Un marché négocié a été ouvert par l'administration en application de l'article 104-1-2 du Code des marchés publics. Ce second appel a abouti aux mêmes résultats, avec les mêmes interlocuteurs. Les travaux furent différés. Le soupçon d'une entente entre les entreprises a été formulé par la direction régionale des affaires culturelles auprès de la direction régionale de la concurrence le 22 juin 2000, en raison de plusieurs coïncidences relevées lors de la première consultation.
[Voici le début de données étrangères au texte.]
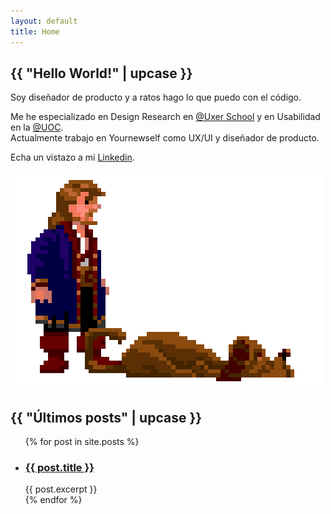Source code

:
 ```yaml
---
layout: default
title: Home
---
```

<section id="home">
    <div class="row align-items-center">
        <div class="col-sm-12 col-md-6">
            <h1>{{ "Hello World!" | upcase }}</h1>
            <p>Soy diseñador de producto y a ratos hago lo que puedo con el código.</p>
            <p>Me he especializado en Design Research en <a href="https://www.uxerschool.com" target="_blank">@Uxer School</a> y en Usabilidad en la <a href="https://www.uoc.edu" target="_blank">@UOC</a>.<br>
            Actualmente trabajo en Yournewself como UX/UI y diseñador de producto.</p>
            <p>Echa un vistazo a mi <a href="https://www.linkedin.com/in/xavipuighernandez/" target="_blank">Linkedin</a>.</p>
        </div>
        <div class="col-sm-12 col-md-6">
            <img src="assets/img/bg_home.gif">
        </div>
    </div>
</section>

<h2>{{ "Últimos posts" | upcase }}</h2>

<ul class="home_posts">

  {% for post in site.posts %}
    <li class="post">
      <h3>
        <a href="{{ post.url }}">{{ post.title }}</a>
      </h3>
      {{ post.excerpt }}
    </li>
  {% endfor %}
</ul>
Une enquête a été ouverte sur la première consultation.

Dans le cadre de pratiques anticoncurrentielles de l'article 420-1 du Code de commerce, les institutions mises en place pour garder le marché ont un pouvoir complet et efficace pour traiter les auteurs de ces pratiques, qu'il s'agisse de la DGCCRF dans ses pouvoirs d'enquête (I) ou de l'Autorité de la concurrence dans son pouvoir de jugement (II).


I. Les pouvoirs d'enquête étendus de la DGCCRF
II. Le jugement de l'Autorité de la concurrence


I. Les pouvoirs d'enquête étendus de la DGCCRF

L'Autorité de la concurrence est un véritable gardien de la concurrence et des bonnes pratiques sur le marché. Dans ce cadre, elle dispose de plusieurs pouvoirs d'investigation notamment, dès qu'il y a le soupçon d'une pratique anticoncurrentielle comme une entente entre plusieurs entreprises sur un même marché. Elle se base sur un faisceau d'indices (décisions 01-D-17 du 25 avril 2001 : n01-D-20 du 4 mai 2001).

Ces pouvoirs ont été mis en oeuvre dans le cadre de cette décision. Parmi ceux-ci, des visites des locaux des entreprises concernés ont été réalisées. Elles ont notamment permis de dénicher une télécopie adressée par la présidente de la société Cornille Havard à la société Paccard le 5 avril avant la remise des offres. Ce document traduisait notamment la communication des détails de leurs offres pour les différents lots. Une réunion aurait également eu lieu entre Paccard et Biard Roy pour une prise de contact.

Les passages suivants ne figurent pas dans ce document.